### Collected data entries
────────
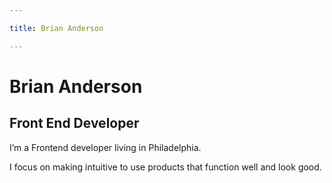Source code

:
 ```yaml
---

title: Brian Anderson

---
```


# Brian Anderson
## Front End Developer
I’m a Frontend developer living in Philadelphia. 

I focus on making intuitive to use products that function well and look good.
────────
### What is expected
Retype exactly, please, only the lines of the entries that run from the one containing "## Front End Developer" to the last.

### The answer
## Front End Developer
I’m a Frontend developer living in Philadelphia. 

I focus on making intuitive to use products that function well and look good.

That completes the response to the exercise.